The debug image exposes sensitive performance data through pprof endpoints. Do not use in production environments.
Enable pprof in Helm
Enable pprof in your Helm values:
debug:
pprof:
enabled: true # Uses the -debug tagged image
port: 6060 # Port for the pprof HTTP server
service:
enabled: true # Create a Service for port-forwarding
This switches the chart to the -debug image tag and configures the controller to serve pprof on the configured port.
Build the pprof Image
Use the dedicated Make targets when building or publishing the pprof-enabled image:
make build-debug-image RELEASE_VERSION=v0.9.0
make publish-debug-image RELEASE_VERSION=v0.9.0
If you deploy with image.ko=true or use ko apply directly, build with GOFLAGS="-tags=pprof" so the pprof handlers are compiled into the controller binary.
Collect a Profile
If you enabled the pprof Service, port-forward it locally:
kubectl -n kro-system port-forward service/<helm-release>-pprof 6060:6060
If you left the Service disabled, port-forward the controller Pod instead.

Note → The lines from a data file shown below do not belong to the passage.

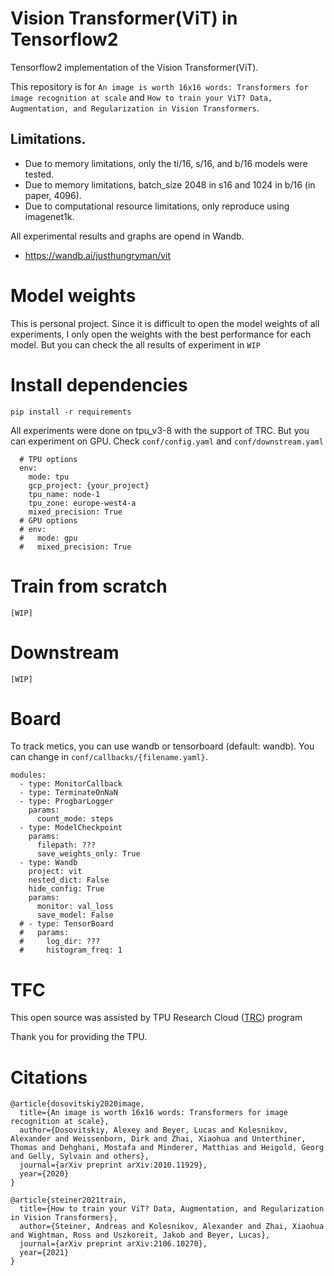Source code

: # Vision Transformer(ViT) in Tensorflow2

Tensorflow2 implementation of the Vision Transformer(ViT).

This repository is for `An image is worth 16x16 words: Transformers for image recognition at scale`  and  `How to train your ViT? Data, Augmentation, and Regularization in Vision Transformers`.

## Limitations.
- Due to memory limitations, only the ti/16, s/16, and b/16 models were tested. 
- Due to memory limitations, batch_size 2048 in s16 and 1024 in b/16 (in paper, 4096).
- Due to computational resource limitations, only reproduce using imagenet1k.

All experimental results and graphs are opend in Wandb.
- https://wandb.ai/justhungryman/vit

# Model weights

This is personal project. Since it is difficult to open the model weights of all experiments, I only open the weights with the best performance for each model. But you can check the all results of experiment in `WIP`


# Install dependencies
```
pip install -r requirements
```

All experiments were done on tpu_v3-8 with the support of TRC. But you can experiment on GPU. Check `conf/config.yaml` and `conf/downstream.yaml` 

```
  # TPU options
  env:
    mode: tpu
    gcp_project: {your_project}
    tpu_name: node-1
    tpu_zone: europe-west4-a
    mixed_precision: True
  # GPU options
  # env:
  #   mode: gpu
  #   mixed_precision: True
```

# Train from scratch
```
[WIP]
```

# Downstream
```
[WIP]
```

# Board

To track metics, you can use wandb or tensorboard (default: wandb).
You can change in `conf/callbacks/{filename.yaml}`.
```
modules:
  - type: MonitorCallback
  - type: TerminateOnNaN
  - type: ProgbarLogger
    params:
      count_mode: steps
  - type: ModelCheckpoint
    params:
      filepath: ???
      save_weights_only: True
  - type: Wandb
    project: vit
    nested_dict: False
    hide_config: True
    params: 
      monitor: val_loss
      save_model: False
  # - type: TensorBoard
  #   params:
  #     log_dir: ???
  #     histogram_freq: 1
```


# TFC

This open source was assisted by TPU Research Cloud ([TRC](https://sites.research.google/trc/about/)) program  

Thank you for providing the TPU.

# Citations
```
@article{dosovitskiy2020image,
  title={An image is worth 16x16 words: Transformers for image recognition at scale},
  author={Dosovitskiy, Alexey and Beyer, Lucas and Kolesnikov, Alexander and Weissenborn, Dirk and Zhai, Xiaohua and Unterthiner, Thomas and Dehghani, Mostafa and Minderer, Matthias and Heigold, Georg and Gelly, Sylvain and others},
  journal={arXiv preprint arXiv:2010.11929},
  year={2020}
}
```

```
@article{steiner2021train,
  title={How to train your ViT? Data, Augmentation, and Regularization in Vision Transformers},
  author={Steiner, Andreas and Kolesnikov, Alexander and Zhai, Xiaohua and Wightman, Ross and Uszkoreit, Jakob and Beyer, Lucas},
  journal={arXiv preprint arXiv:2106.10270},
  year={2021}
}
```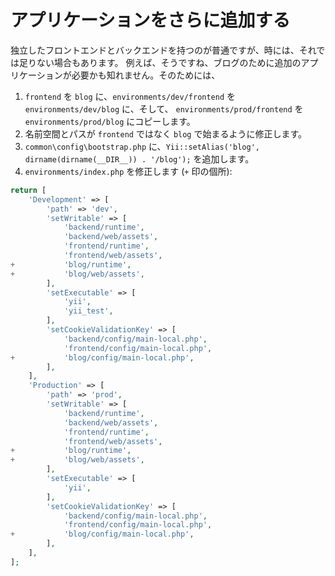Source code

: アプリケーションをさらに追加する
================================

独立したフロントエンドとバックエンドを持つのが普通ですが、時には、それでは足りない場合もあります。
例えば、そうですね、ブログのために追加のアプリケーションが必要かも知れません。そのためには、

1. `frontend` を `blog` に、`environments/dev/frontend` を `environments/dev/blog` に、そして、
`environments/prod/frontend` を `environments/prod/blog` にコピーします。
2. 名前空間とパスが `frontend` ではなく `blog` で始まるように修正します。
3. `common\config\bootstrap.php` に、`Yii::setAlias('blog', dirname(dirname(__DIR__)) . '/blog');` を追加します。
4. `environments/index.php` を修正します (`+` 印の個所):

```php
return [
    'Development' => [
        'path' => 'dev',
        'setWritable' => [
            'backend/runtime',
            'backend/web/assets',
            'frontend/runtime',
            'frontend/web/assets',
+           'blog/runtime',
+           'blog/web/assets',
        ],
        'setExecutable' => [
            'yii',
            'yii_test',
        ],
        'setCookieValidationKey' => [
            'backend/config/main-local.php',
            'frontend/config/main-local.php',
+           'blog/config/main-local.php',
        ],
    ],
    'Production' => [
        'path' => 'prod',
        'setWritable' => [
            'backend/runtime',
            'backend/web/assets',
            'frontend/runtime',
            'frontend/web/assets',
+           'blog/runtime',
+           'blog/web/assets',
        ],
        'setExecutable' => [
            'yii',
        ],
        'setCookieValidationKey' => [
            'backend/config/main-local.php',
            'frontend/config/main-local.php',
+           'blog/config/main-local.php',
        ],
    ],
];
```
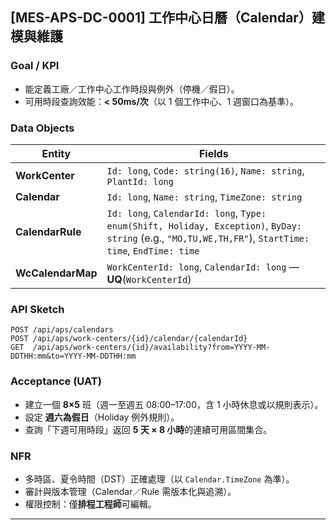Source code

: ## [MES-APS-DC-0001] 工作中心日曆（Calendar）建模與維護

### Goal / KPI
- 能定義工廠／工作中心工作時段與例外（停機／假日）。
- 可用時段查詢效能：**< 50ms/次**（以 1 個工作中心、1 週窗口為基準）。

### Data Objects
| Entity | Fields |
|---|---|
| **WorkCenter** | `Id: long`, `Code: string(16)`, `Name: string`, `PlantId: long` |
| **Calendar** | `Id: long`, `Name: string`, `TimeZone: string` |
| **CalendarRule** | `Id: long`, `CalendarId: long`, `Type: enum(Shift, Holiday, Exception)`, `ByDay: string` (e.g., `"MO,TU,WE,TH,FR"`), `StartTime: time`, `EndTime: time` |
| **WcCalendarMap** | `WorkCenterId: long`, `CalendarId: long` — **UQ**(`WorkCenterId`) |

### API Sketch
```http
POST /api/aps/calendars
POST /api/aps/work-centers/{id}/calendar/{calendarId}
GET  /api/aps/work-centers/{id}/availability?from=YYYY-MM-DDTHH:mm&to=YYYY-MM-DDTHH:mm
```

### Acceptance (UAT)
- 建立一個 **8×5** 班（週一至週五 08:00–17:00，含 1 小時休息或以規則表示）。
- 設定 **週六為假日**（Holiday 例外規則）。
- 查詢「下週可用時段」返回 **5 天 × 8 小時**的連續可用區間集合。

### NFR
- 多時區、夏令時間（DST）正確處理（以 `Calendar.TimeZone` 為準）。
- 審計與版本管理（Calendar／Rule 需版本化與追溯）。
- 權限控制：僅**排程工程師**可編輯。

---
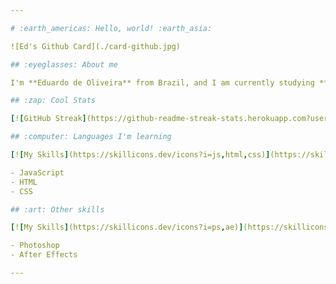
 ```yaml
---

# :earth_americas: Hello, world! :earth_asia:

![Ed's Github Card](./card-github.jpg)

## :eyeglasses: About me

I'm **Eduardo de Oliveira** from Brazil, and I am currently studying **web development**, including JavaScript, CSS, and HTML. I'm also really into video games, including shooters, RPGs, simulators, and more. In the future, I aspire to become a game developer.

## :zap: Cool Stats

[![GitHub Streak](https://github-readme-streak-stats.herokuapp.com?user=DevOlivz&theme=whatsapp-dark2)](https://git.io/streak-stats)

## :computer: Languages I'm learning

[![My Skills](https://skillicons.dev/icons?i=js,html,css)](https://skillicons.dev)

- JavaScript
- HTML
- CSS

## :art: Other skills

[![My Skills](https://skillicons.dev/icons?i=ps,ae)](https://skillicons.dev)

- Photoshop
- After Effects

---
```


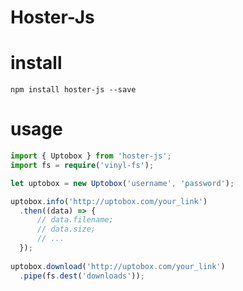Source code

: Hoster-Js
=========

# install
```shell
npm install hoster-js --save
```

# usage
```typescript
import { Uptobox } from 'hoster-js';
import fs = require('vinyl-fs');

let uptobox = new Uptobox('username', 'password');

uptobox.info('http://uptobox.com/your_link')
  .then((data) => {
      // data.filename;
      // data.size;
      // ...
  });
  
uptobox.download('http://uptobox.com/your_link')
  .pipe(fs.dest('downloads'));

```

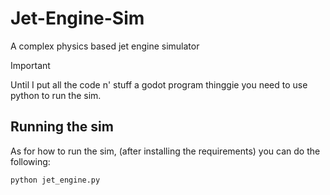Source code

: # Jet-Engine-Sim
A complex physics based jet engine simulator


> [!IMPORTANT]
> Until I put all the code n' stuff a godot program thinggie you need to use python to run the sim. 


## Running the sim
As for how to run the sim, (after installing the requirements) you can do the following:

```
python jet_engine.py
```
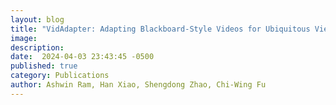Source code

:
 ```yaml
---
layout: blog
title: "VidAdapter: Adapting Blackboard-Style Videos for Ubiquitous Viewing"
image: 
description: 
date:  2024-04-03 23:43:45 -0500
published: true
category: Publications
author: Ashwin Ram, Han Xiao, Shengdong Zhao, Chi-Wing Fu
---
```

Capture a CPU profile while reproducing the issue:
go tool pprof http://127.0.0.1:6060/debug/pprof/profile?seconds=30
Inspect heap growth when chasing memory pressure:
go tool pprof http://127.0.0.1:6060/debug/pprof/heap
Inside the pprof shell, start with top, top -cum, and list <function> to find the hottest code paths.
What to Look For
- High CPU time in reconciliation hot paths such as graph construction, CEL evaluation, or repeated object conversion.
- Large retained heap in informer caches, unstructured object copies, or repeated allocations inside reconcile loops.
- Excess time spent in Kubernetes client calls, which can indicate that
config.clientQpsandconfig.clientBurstare too low for the cluster size.